"""
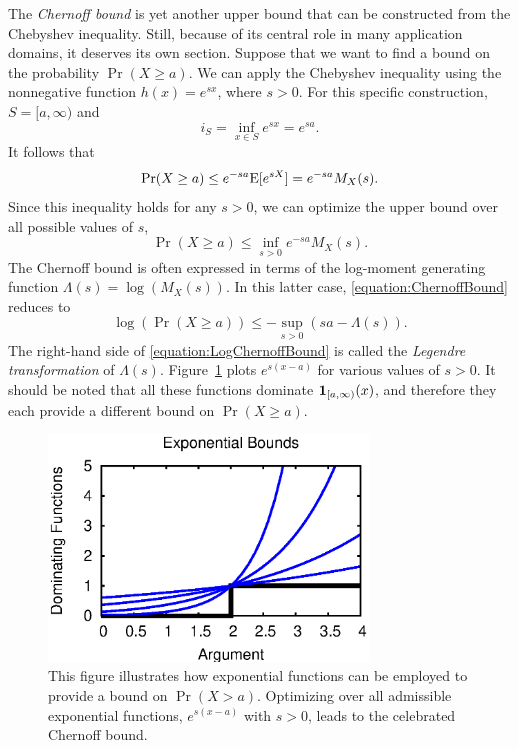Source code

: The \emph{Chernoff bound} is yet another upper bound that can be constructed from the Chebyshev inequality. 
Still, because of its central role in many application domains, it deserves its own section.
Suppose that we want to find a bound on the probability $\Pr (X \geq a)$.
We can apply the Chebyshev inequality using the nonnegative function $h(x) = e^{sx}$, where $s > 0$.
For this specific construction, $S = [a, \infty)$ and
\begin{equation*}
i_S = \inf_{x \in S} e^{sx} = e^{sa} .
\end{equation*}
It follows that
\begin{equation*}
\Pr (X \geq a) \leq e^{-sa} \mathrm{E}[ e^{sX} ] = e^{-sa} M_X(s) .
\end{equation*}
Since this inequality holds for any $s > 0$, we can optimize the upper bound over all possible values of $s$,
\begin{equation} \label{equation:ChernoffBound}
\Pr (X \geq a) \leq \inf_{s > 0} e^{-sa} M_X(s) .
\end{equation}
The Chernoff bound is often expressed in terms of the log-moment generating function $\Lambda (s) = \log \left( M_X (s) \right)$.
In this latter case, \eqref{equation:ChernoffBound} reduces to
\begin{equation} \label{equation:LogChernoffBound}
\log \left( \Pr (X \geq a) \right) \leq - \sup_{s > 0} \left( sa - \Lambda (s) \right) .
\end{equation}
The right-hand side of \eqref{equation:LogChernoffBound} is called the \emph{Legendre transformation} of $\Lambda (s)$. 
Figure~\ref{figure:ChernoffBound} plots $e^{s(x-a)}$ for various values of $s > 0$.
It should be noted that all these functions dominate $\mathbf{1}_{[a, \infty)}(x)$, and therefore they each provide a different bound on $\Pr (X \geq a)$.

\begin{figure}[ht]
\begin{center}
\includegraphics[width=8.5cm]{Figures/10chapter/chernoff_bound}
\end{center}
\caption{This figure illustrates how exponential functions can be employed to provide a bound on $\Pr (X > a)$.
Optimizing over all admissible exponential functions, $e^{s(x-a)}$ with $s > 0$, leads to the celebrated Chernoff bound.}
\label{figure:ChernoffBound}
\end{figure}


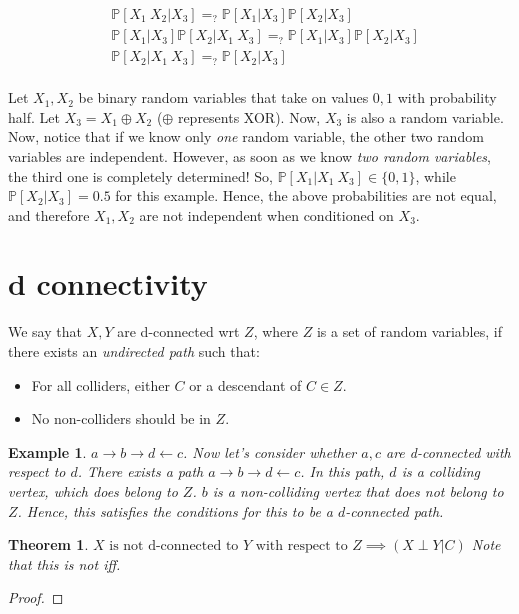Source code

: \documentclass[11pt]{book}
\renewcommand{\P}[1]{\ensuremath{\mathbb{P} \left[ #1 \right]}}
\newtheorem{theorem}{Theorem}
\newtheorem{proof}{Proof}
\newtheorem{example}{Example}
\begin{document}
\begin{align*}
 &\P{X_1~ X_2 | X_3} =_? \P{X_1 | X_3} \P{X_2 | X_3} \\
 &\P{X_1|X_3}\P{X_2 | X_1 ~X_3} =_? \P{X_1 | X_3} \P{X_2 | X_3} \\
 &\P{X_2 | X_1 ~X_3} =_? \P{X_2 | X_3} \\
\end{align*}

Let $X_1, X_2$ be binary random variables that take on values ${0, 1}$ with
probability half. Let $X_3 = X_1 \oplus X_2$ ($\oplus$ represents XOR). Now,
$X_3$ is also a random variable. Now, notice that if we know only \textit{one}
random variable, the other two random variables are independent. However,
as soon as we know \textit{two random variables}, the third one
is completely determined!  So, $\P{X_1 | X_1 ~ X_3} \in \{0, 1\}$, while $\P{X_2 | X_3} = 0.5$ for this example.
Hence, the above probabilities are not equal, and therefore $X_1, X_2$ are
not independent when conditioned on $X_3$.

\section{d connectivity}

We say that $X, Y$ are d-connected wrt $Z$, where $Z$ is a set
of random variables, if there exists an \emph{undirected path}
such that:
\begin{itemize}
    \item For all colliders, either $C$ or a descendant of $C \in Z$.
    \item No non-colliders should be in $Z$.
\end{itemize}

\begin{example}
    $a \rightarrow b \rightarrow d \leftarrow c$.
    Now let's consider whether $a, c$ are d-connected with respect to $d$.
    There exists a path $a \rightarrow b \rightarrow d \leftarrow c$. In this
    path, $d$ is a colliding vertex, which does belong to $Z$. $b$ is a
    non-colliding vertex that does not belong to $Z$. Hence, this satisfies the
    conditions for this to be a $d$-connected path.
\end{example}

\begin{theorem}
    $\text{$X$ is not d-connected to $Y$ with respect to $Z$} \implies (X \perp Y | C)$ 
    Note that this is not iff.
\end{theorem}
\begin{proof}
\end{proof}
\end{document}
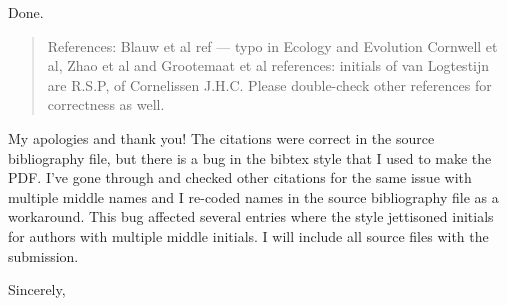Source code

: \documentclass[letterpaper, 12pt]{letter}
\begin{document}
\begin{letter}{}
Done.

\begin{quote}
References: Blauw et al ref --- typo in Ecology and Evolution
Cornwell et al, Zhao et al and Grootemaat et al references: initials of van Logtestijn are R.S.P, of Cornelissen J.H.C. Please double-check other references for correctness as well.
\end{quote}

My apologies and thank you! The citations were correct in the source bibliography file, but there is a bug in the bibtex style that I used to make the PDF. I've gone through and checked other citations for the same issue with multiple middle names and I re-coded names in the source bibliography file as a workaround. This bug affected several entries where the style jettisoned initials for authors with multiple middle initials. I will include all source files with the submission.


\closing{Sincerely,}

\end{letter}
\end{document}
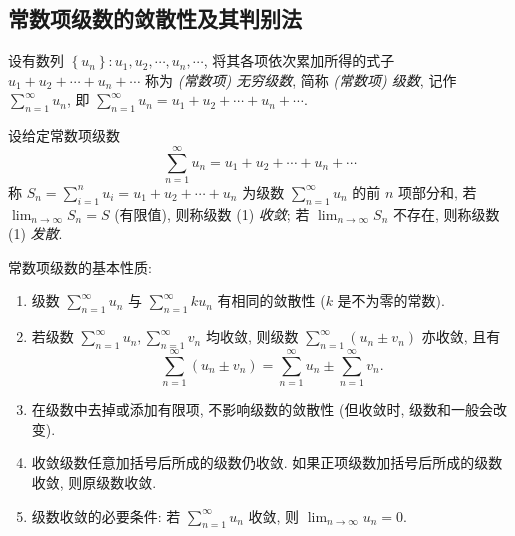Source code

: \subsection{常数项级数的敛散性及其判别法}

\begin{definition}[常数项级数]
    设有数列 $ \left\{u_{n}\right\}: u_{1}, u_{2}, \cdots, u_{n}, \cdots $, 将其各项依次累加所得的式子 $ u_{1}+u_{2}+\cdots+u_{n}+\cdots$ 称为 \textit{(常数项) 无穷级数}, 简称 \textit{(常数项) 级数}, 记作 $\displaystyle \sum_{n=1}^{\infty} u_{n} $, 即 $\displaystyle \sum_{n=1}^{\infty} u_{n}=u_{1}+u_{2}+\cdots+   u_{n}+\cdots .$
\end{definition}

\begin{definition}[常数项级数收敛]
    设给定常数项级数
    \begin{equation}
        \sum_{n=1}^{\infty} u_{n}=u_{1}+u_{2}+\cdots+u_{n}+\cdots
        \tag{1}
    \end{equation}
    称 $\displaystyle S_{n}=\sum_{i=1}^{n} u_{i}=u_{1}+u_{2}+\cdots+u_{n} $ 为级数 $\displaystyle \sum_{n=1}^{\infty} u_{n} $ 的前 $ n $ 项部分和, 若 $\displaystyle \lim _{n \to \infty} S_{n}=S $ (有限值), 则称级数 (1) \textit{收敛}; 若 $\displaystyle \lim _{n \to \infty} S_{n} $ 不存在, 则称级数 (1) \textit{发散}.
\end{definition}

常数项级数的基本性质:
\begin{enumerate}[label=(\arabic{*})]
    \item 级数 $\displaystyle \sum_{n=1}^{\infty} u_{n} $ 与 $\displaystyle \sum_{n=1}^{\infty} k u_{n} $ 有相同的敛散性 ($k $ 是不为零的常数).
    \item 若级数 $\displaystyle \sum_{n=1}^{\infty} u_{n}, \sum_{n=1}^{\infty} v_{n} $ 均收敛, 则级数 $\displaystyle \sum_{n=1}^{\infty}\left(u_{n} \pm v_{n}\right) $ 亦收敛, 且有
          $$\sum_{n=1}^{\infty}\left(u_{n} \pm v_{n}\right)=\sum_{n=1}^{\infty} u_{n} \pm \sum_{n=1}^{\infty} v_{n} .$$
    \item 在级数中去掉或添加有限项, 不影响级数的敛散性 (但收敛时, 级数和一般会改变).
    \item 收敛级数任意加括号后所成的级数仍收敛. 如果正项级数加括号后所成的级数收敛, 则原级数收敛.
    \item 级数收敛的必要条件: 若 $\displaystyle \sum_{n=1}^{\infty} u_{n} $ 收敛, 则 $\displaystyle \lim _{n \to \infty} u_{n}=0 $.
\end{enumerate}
"""
- TASK BRIEF -
Given the records above, return exactly the lines starting at the line containing "($k $ 是不为零的常数)." and ending at the line containing "均收敛, 则级数 $\displaystyle", including both.

- SOLUTION TO THE EXERCISE -
    \item 级数 $\displaystyle \sum_{n=1}^{\infty} u_{n} $ 与 $\displaystyle \sum_{n=1}^{\infty} k u_{n} $ 有相同的敛散性 ($k $ 是不为零的常数).
    \item 若级数 $\displaystyle \sum_{n=1}^{\infty} u_{n}, \sum_{n=1}^{\infty} v_{n} $ 均收敛, 则级数 $\displaystyle \sum_{n=1}^{\infty}\left(u_{n} \pm v_{n}\right) $ 亦收敛, 且有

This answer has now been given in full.